Simultaneously, Microsoft is delaying elements of Exchange Edge Services, a package of e-mail security technologies, until the next major release of Exchange Server, according to a statement sent to reporters in December.
Microsoft plans to release a free evaluation version of Giant AntiSpyware software within a month of its Dec. 16 purchase of Giant, but a spokeswoman declined to comment on an exact release date, or the functionality that will be in the release program. Microsoft would not comment on information published on Microsoft enthusiast Web site Neowin.net that a beta version of the software, code named “Atlanta,” has already been distributed to internal testers. Neowin.net also posted screenshots supposedly taken from a product called “Microsoft AntiSpyware.”

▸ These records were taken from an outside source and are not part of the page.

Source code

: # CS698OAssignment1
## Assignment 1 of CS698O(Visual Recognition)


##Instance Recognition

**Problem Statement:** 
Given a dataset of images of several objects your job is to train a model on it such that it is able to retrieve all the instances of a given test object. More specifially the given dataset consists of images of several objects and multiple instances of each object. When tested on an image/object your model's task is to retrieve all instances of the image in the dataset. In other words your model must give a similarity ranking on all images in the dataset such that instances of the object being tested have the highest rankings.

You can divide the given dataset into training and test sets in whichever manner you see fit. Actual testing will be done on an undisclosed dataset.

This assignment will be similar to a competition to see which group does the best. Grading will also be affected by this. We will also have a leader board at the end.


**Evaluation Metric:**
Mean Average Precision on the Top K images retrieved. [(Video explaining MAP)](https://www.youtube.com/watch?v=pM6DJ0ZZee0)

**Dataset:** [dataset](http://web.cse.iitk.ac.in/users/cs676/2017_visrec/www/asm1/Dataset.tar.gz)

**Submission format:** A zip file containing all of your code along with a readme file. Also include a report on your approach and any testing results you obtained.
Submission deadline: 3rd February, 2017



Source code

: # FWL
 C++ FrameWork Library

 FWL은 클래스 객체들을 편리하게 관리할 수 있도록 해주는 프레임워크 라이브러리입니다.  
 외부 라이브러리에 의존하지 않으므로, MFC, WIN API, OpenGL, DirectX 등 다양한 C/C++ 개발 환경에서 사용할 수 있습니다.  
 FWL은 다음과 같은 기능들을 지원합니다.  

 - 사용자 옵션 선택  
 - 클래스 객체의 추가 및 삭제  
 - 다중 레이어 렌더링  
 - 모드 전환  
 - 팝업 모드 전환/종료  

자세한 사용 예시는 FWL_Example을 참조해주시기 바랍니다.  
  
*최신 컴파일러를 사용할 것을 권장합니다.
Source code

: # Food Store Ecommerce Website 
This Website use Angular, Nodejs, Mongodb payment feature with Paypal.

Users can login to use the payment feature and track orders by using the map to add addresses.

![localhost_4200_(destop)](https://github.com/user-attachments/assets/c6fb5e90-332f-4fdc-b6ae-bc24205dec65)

Microsoft commonly tests products internally first, a process it calls “dogfooding,” but the company spokesman would not say whether the AntiSpyware software had been distributed to employees.

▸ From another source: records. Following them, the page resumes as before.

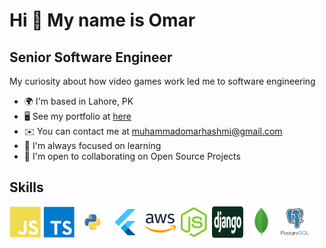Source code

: # Hi 👋 My name is Omar

## Senior Software Engineer

My curiosity about how video games work led me to software engineering

- 🌍 I'm based in Lahore, PK
- 🖥️ See my portfolio at [here](https://portfolio-m-omar.vercel.app/)
- ✉️ You can contact me at muhammadomarhashmi@gmail.com
- 🧠 I'm always focused on learning
- 🤝 I'm open to collaborating on Open Source Projects

## Skills
<div classname="flex flex-row gap-2">
<img src="public/javascript-colored.svg" alt="JavaScript Colored" width="50" height="50">
<img src="public/typescript-colored.svg" alt="TypeScript Colored" width="50" height="50">
<img src="public/python-colored.svg" alt="Python Colored" width="50" height="50">
<img src="public/flutter-colored.svg" alt="Flutter Colored" width="50" height="50">
<img src="public/aws-colored.svg" alt="AWS Colored" width="50" height="50">
<img src="public/nodejs-colored.svg" alt="MongoDB Colored" width="50" height="50">
<img src="public/django-colored.svg" alt="Django Colored" width="50" height="50">
<img src="public/mongodb-colored.svg" alt="NodeJS Colored" width="50" height="50">
<img src="public/postgresql-colored.svg" alt="Postgresql Colored" width="50" height="50">
</div>
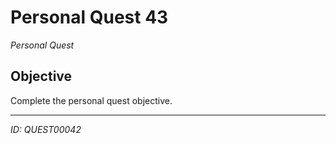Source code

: # Personal Quest 43

*Personal Quest*

## Objective
Complete the personal quest objective.

---
*ID: QUEST00042*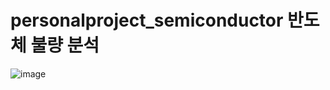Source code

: # personalproject_semiconductor 반도체 불량 분석

![image](https://user-images.githubusercontent.com/121914727/229796288-a0f45e2e-d3e0-4698-91cb-abdb6e8954d8.png)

At the time of the Giant purchase, Microsoft said that the beta would run on Windows 2000, Windows XP and Windows Server 2003 systems and that it would use that public beta release to collect and evaluate customer feedback on the product, and make decisions about how it wants to distribute the AntiSpyware product in the future.
The future is more cloudy for Exchange Edge Services, an add-on for Exchange Server announced by Chairman and Chief Software Architect Bill Gates in February 2004 at the RSA Security (Profile, Products, Articles) Conference in San Francisco.
The company last month axed Edge Services, saying it will not be released this year as an addition to Exchange, but will instead be rolled into the next version of the Exchange Server product.
With many customers still in the process of upgrading their Exchange e-mail servers to Exchange Server 2003, released in 2003, the change in timing for Edge Services will have little impact on customers, according to Microsoft. “The new (Exchange) road map means there will be no major upgrades for customers who bought upgrade rights on Exchange in late 2001 and early 2002,” Rob Helm, director of research at Directions on Microsoft Inc., wrote in a research note.
Microsoft plans to release some elements of Edge Services with Exchange Server 2003 Service Pack 2, due in the second half of 2005. However, it needs more time to build a product that meets customer requests for broader capabilities such as support for messaging policies to help meet regulatory compliance requirements, the company said.